▶ [Action item]: Report each line of the records below that uses the word "coverUrl".

▶ [Record set]:

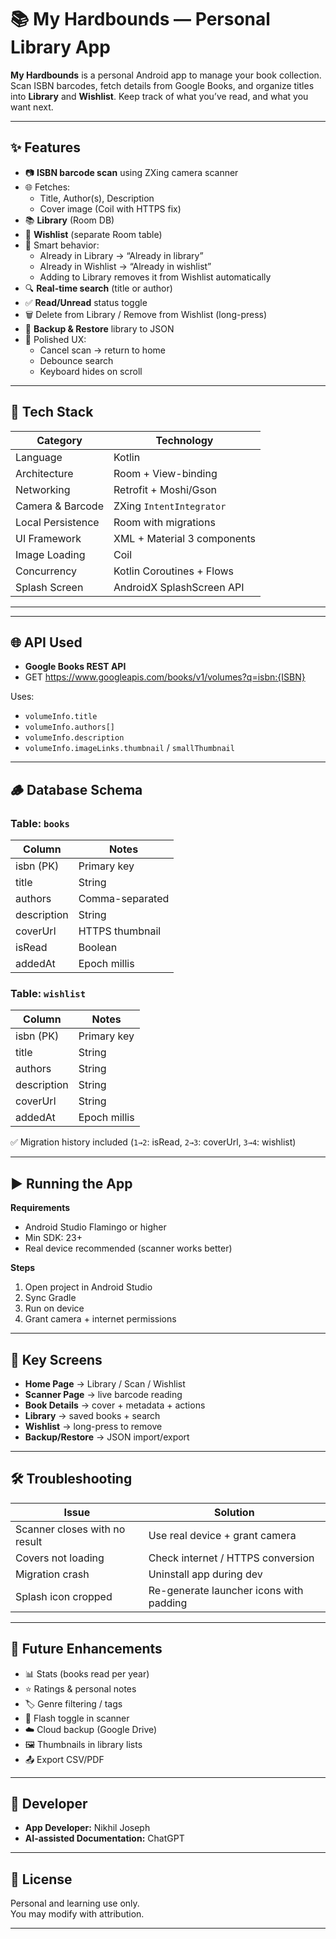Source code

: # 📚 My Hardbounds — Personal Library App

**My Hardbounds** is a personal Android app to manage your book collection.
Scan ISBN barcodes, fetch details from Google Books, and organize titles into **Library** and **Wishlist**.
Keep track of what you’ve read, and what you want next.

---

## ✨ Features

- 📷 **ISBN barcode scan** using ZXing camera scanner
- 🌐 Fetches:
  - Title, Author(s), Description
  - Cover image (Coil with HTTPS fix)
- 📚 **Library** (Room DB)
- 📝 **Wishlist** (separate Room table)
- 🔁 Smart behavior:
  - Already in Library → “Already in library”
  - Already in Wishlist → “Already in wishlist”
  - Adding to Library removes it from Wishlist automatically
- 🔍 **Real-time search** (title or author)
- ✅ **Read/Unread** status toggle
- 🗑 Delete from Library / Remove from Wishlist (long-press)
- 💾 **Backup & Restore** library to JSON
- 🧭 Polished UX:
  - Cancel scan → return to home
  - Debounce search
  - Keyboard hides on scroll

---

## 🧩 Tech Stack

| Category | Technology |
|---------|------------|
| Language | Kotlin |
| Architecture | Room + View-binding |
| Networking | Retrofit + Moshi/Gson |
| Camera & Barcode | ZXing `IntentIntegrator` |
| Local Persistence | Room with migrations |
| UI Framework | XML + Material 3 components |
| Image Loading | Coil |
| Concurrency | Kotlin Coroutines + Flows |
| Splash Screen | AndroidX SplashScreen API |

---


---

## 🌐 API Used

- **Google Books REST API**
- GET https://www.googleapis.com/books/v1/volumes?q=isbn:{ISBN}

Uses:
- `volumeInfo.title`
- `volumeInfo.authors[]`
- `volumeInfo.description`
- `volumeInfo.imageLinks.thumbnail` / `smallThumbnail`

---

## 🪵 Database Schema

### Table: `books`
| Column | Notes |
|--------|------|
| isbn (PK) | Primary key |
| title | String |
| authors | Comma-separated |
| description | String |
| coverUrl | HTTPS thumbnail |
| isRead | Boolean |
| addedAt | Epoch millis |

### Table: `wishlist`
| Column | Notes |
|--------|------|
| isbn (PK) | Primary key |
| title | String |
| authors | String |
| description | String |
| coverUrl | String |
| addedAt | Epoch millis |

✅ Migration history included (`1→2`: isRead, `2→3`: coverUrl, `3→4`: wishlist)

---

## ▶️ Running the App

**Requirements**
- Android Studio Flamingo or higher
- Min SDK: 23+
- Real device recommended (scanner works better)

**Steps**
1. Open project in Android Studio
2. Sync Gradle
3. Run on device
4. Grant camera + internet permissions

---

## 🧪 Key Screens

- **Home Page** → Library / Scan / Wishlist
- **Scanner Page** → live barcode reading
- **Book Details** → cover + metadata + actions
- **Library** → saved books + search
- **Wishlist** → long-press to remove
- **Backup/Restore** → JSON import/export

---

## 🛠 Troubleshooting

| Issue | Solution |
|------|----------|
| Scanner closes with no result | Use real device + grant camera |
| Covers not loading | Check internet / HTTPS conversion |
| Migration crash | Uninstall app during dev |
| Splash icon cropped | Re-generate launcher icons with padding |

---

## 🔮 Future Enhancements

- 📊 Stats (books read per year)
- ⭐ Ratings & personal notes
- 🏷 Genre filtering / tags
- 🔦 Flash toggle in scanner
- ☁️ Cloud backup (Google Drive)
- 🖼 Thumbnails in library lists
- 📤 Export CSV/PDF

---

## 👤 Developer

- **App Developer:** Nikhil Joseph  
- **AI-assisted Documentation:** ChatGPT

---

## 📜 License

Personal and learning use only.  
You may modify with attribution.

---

...

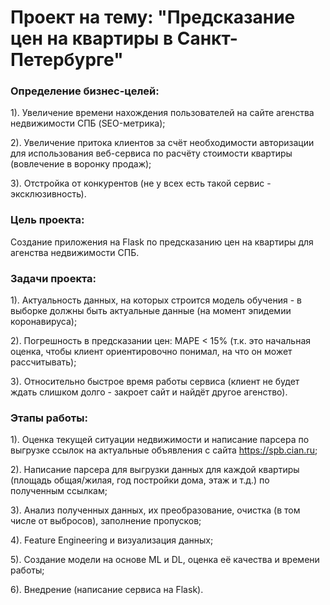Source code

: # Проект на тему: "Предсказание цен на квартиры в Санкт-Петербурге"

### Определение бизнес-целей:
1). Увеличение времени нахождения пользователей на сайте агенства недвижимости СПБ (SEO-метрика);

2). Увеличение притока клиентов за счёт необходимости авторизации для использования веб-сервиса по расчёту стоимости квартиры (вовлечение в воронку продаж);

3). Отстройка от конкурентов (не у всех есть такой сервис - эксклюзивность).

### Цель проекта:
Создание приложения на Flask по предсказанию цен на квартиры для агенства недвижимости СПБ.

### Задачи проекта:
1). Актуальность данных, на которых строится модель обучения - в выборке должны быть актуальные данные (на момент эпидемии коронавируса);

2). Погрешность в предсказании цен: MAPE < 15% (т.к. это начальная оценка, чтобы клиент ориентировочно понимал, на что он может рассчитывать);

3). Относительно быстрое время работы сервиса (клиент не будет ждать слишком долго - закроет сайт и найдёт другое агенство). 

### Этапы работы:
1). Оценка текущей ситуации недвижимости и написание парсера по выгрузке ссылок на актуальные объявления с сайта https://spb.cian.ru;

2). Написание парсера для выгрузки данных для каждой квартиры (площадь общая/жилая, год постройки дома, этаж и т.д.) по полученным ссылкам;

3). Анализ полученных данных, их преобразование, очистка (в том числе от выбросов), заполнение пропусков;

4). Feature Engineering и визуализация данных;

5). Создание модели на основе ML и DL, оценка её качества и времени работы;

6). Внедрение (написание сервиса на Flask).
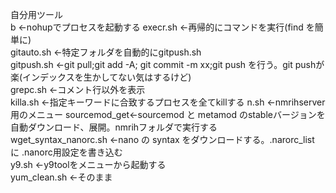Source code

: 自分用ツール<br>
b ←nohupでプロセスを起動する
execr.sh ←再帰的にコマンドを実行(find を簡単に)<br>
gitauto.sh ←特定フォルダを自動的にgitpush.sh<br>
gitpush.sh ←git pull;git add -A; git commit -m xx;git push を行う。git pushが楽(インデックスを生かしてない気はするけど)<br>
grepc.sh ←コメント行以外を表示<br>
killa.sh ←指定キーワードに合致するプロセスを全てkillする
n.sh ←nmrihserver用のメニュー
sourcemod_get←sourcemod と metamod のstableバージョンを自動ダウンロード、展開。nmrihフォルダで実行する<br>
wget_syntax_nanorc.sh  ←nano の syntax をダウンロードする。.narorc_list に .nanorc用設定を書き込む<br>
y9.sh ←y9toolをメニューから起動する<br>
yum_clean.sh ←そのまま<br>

▶ [Solution to the problem]:
| coverUrl | HTTPS thumbnail |
| coverUrl | String |
✅ Migration history included (`1→2`: isRead, `2→3`: coverUrl, `3→4`: wishlist)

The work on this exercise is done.